Il capitano multiuso. Marco Biagianti, secondo qualcuno, doveva essere una semplice icona per traghettare il Catania dalla crisi da risultati, o peggio ancora dalla crisi di identità, visto che vive una realtà che non gli appartiene, la Lega Pro, verso mondo migliori. Nelle due partite di campionato, invece, sono riemerse le anime di questo ragazzo, che tre anni fa era stato defenestrato senza tanti complimenti dall’allora dirigente Pablo Cosentino, quando già il campionato era cominciato. E, richiamato da Lo Monaco, si è subito calato nella parte.

RABBIA Contro la Juve Stabia è emersa la sua parte tecnica. Impegno, sempre, ma soprattutto qualità al servizio del centrocampo. Ad Andria, invece, il numero 27 si è dannato l’anima, portando a termine una prestazione tutta grinta e fisico. Anche con rabbia – è stato ammonito per difendere un compagno di squadra scalciato da un avversario –, Marco si è distinto in una domenica in cui il regista Scoppa non ha dato alla squadra la velocità che serviva e in cui il laterale brasiliano Silva si è adattato ai ritmi della formazione pugliese senza eccessive accelerazioni. Marco ha corso per tre, a volte, e se nel finale di partita avesse anche segnato invece di timbrare il palo, per lui sarebbe stata davvero una giornata perfetta.

I CAMBI «Il Catania – sono parole del tecnico Rigoli, che ha elogiato Biagianti e tutto il gruppo – esce rafforzato da questa sfida che ha cercato di vincere, ma che avrebbe anche potuto perdere, per via di quel palo timbrato dall’Andria con Fall nei minuti di recupero.

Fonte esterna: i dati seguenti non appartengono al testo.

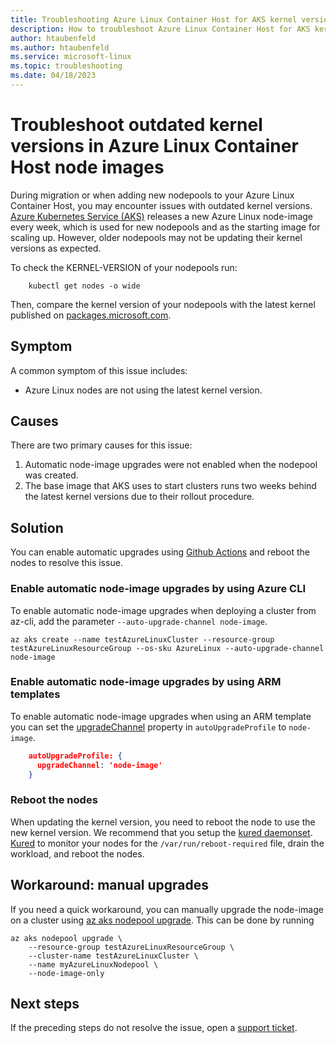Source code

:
 ```yaml
---
title: Troubleshooting Azure Linux Container Host for AKS kernel version issues.
description: How to troubleshoot Azure Linux Container Host for AKS kernel version issues.
author: htaubenfeld
ms.author: htaubenfeld
ms.service: microsoft-linux
ms.topic: troubleshooting
ms.date: 04/18/2023
---
```


# Troubleshoot outdated kernel versions in Azure Linux Container Host node images
During migration or when adding new nodepools to your Azure Linux Container Host, you may encounter issues with outdated kernel versions. [Azure Kubernetes Service (AKS)](../../articles/aks/intro-kubernetes.md) releases a new Azure Linux node-image every week, which is used for new nodepools and as the starting image for scaling up. However, older nodepools may not be updating their kernel versions as expected.

To check the KERNEL-VERSION of your nodepools run: 

```azurecli-interactive
    kubectl get nodes -o wide
```

Then, compare the kernel version of your nodepools with the latest kernel published on [packages.microsoft.com](https://packages.microsoft.com/cbl-mariner/).

## Symptom

A common symptom of this issue includes:
- Azure Linux nodes are not using the latest kernel version.

## Causes

There are two primary causes for this issue: 
1. Automatic node-image upgrades were not enabled when the nodepool was created.
1. The base image that AKS uses to start clusters runs two weeks behind the latest kernel versions due to their rollout procedure.

## Solution

You can enable automatic upgrades using [Github Actions](../../articles/aks/node-upgrade-github-actions.md) and reboot the nodes to resolve this issue.

### Enable automatic node-image upgrades by using Azure CLI

To enable automatic node-image upgrades when deploying a cluster from az-cli, add the parameter `--auto-upgrade-channel node-image`. 

```azurecli-interactive
az aks create --name testAzureLinuxCluster --resource-group testAzureLinuxResourceGroup --os-sku AzureLinux --auto-upgrade-channel node-image
```

### Enable automatic node-image upgrades by using ARM templates

To enable automatic node-image upgrades when using an ARM template you can set the [upgradeChannel](/azure/templates/microsoft.containerservice/managedclusters?tabs=bicep&pivots=deployment-language-bicep#managedclusterautoupgradeprofile) property in `autoUpgradeProfile` to `node-image`.

```json
    autoUpgradeProfile: {
      upgradeChannel: 'node-image'
    }
```

<!--### Enable automatic node-image upgrades by using Terraform

To enable automatic node-image upgrades when using a Terraform template, you can set the [automatic_channel_upgrade](https://registry.terraform.io/providers/hashicorp/azurerm/latest/docs/resources/kubernetes_cluster#automatic_channel_upgrade) property in `azurerm_kubernetes_cluster` to `node-image`.

```json
    resource "azurerm_kubernetes_cluster" "example" {
        name                = "example-azurelinuxaks1"
        [...]
        automatic_channel_upgrade = "node-image"
        [...]
    }
```
-->
### Reboot the nodes

When updating the kernel version, you need to reboot the node to use the new kernel version. We recommend that you setup the [kured daemonset](../../articles/aks/node-updates-kured.md). [Kured](https://github.com/kubereboot/kured) to monitor your nodes for the `/var/run/reboot-required` file, drain the workload, and reboot the nodes.

## Workaround: manual upgrades
If you need a quick workaround, you can manually upgrade the node-image on a cluster using [az aks nodepool upgrade](../../articles/aks/node-image-upgrade.md#upgrade-a-specific-node-pool). This can be done by running 

```azurecli
az aks nodepool upgrade \
    --resource-group testAzureLinuxResourceGroup \
    --cluster-name testAzureLinuxCluster \
    --name myAzureLinuxNodepool \
    --node-image-only
```

## Next steps

If the preceding steps do not resolve the issue, open a [support ticket](https://azure.microsoft.com/support/).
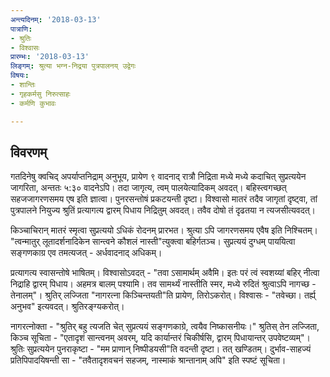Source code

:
 ```yaml
---
अन्त्यदिनम्: '2018-03-13'
पात्राणि:
- श्रुतिः
- विश्वासः
प्रारम्भः: '2018-03-13'
लिङ्गम्: श्रुत्या भग्न-निद्रया पुत्रपालनय् उद्वेगः
विषयः:
- शान्तिः
- गृहकर्मसु निरुत्साहः
- कर्मणि कुभावः

---
```


## विवरणम्
गतदिनेषु क्वचिद् अपर्याप्तनिद्राम् अनुभूय, प्रायेण ९ वादनाद् रात्रौ निद्रिता मध्ये मध्ये कदाचित् सुप्रत्ययेन जागरिता, अन्ततः ५:३० वादनेऽपि। तदा जागृत्य, त्वम् पालयेत्यादिकम् अवदत्। बहिस्त्वगच्छत् सहजजागरणसमय एष इति ज्ञात्वा। पुनरसन्तोषं प्रकटयन्ती दृष्टा। विश्वासो मातरं तदैव जागृतां दृष्ट्वा, तां पुत्रपालने नियुज्य श्रुतिं प्रत्यागत्य द्वारम् पिधाय निद्रितुम् अवदत्। तवैव दोषो तं दृढतया न त्यजसीत्यवदत्।

किञ्चाचिरान् मातरं स्मृत्वा सुप्रत्ययो ऽधिकं रोदनम् प्रारभत। श्रुत्या ऽपि जागरणसमय एवैष इति निश्चितम्। "त्वन्मातुर् लूतादर्शनादिकेन सान्त्वने कौशलं नास्ती"त्युक्त्वा बहिर्गतञ्च। सुप्रत्ययं दुग्धम् पाययित्वा सङ्गणकाग्र एव तमत्यजत् - अर्धवादनाद् अधिकम्।

प्रत्यागत्य स्वासन्तोषे भाषितम्। विश्वासोऽवदत् - "तवा ऽसामार्थम् अवैमि। इतः परं त्वं स्वशय्यां बहिर् नीत्वा निद्राहि द्वारम् पिधाय। अहमत्र बालम् पश्यामि। तव सामर्थ्यं नास्तीति स्मर, मध्ये रुदितं श्रुत्वाऽपि नागच्छ - तेनालम्"। श्रुतिर् लज्जिता "नागरत्ना किञ्चिन्तयती"ति प्रायेण, तिरोऽकरोत्। विश्वासः - "तवेच्छा। तर्ह्य् अनुभव" इत्यवदत्। श्रुतिरङ्ग्यकरोत्।

नागरत्नोक्ता - "श्रुतिर् बहु त्यजति चेत् सुप्रत्ययं सङ्गणकाग्रे, त्वयैव निष्कासनीयः।" श्रुतिस् तेन लज्जिता, किञ्च सूचिता - "एतादृशं सान्त्वनम् अवरम्, यदि कार्यान्तरं चिकीर्षसि, द्वारम् पिधायान्तर् उपवेष्टव्यम्"।
श्रुतिः सुप्रत्ययेन पुनराकृष्टा - "मम प्राणान् निष्पीडयसी"ति वदन्ती‌ दृष्टा। तत् खण्डितम्। दुर्भाव-साहज्यं प्रतिपिपादयिषन्ती सा - "तवैतादृशवचनं सहजम्, नास्माकं श्रान्तानाम् अपि" इति स्पष्टं सूचिता।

La nostra è stata una prestazione coraggiosa. Ho cambiato le punte esterne Calil e Russotto con Barisic e Piscitella per trovare soluzioni diverse. Non che le precedenti fossero negative, ma ho pensato di mutare l’assetto negli ultimi venti metri».

NELLA STORIA Ed ecco perché, sulla rovesciata di Fornito a ridosso della zona centrale, a pochi metri dell’area, Biagianti ha costruito l’azione da gol più pericolosa, facendo seguito a quelle firmate da Russotto nel primo tempo. Il Catania ha dato l’impressione di essere un gruppo compatto, con un capitano che mette sempre il cuore su ogni azione. Che difende, ma anche rilancia la manovra, trovando con i tempi giusti la verticalizzazione. Quest’ultimo è un gesto da regista puro, visto che Marco ha coperto questo ruolo anche a Livorno, in B, prima del ritorno … a casa. Adesso è mediano interno, incarico che lo porta a correre il doppio. Marco non si preoccupa: si concentra e dà tutto. Esce stremato dal campo, ma contento. Il Catania era il suo punto di orgoglio e ha voluto fortemente il ritorno alla base. Adesso aiuta il Catania a risalire. Ieri sui social i tifosi hanno sottolineato impegno e prestazione da vero capitano. Il riconoscimento più gratificante per il toscano, che ormai parla il dialetto e posta le foto della partita perché rimangano nella storia. La storia sua e della città“. Questo quanto riporta l’edizione odierna de “La Gazzetta dello Sport”.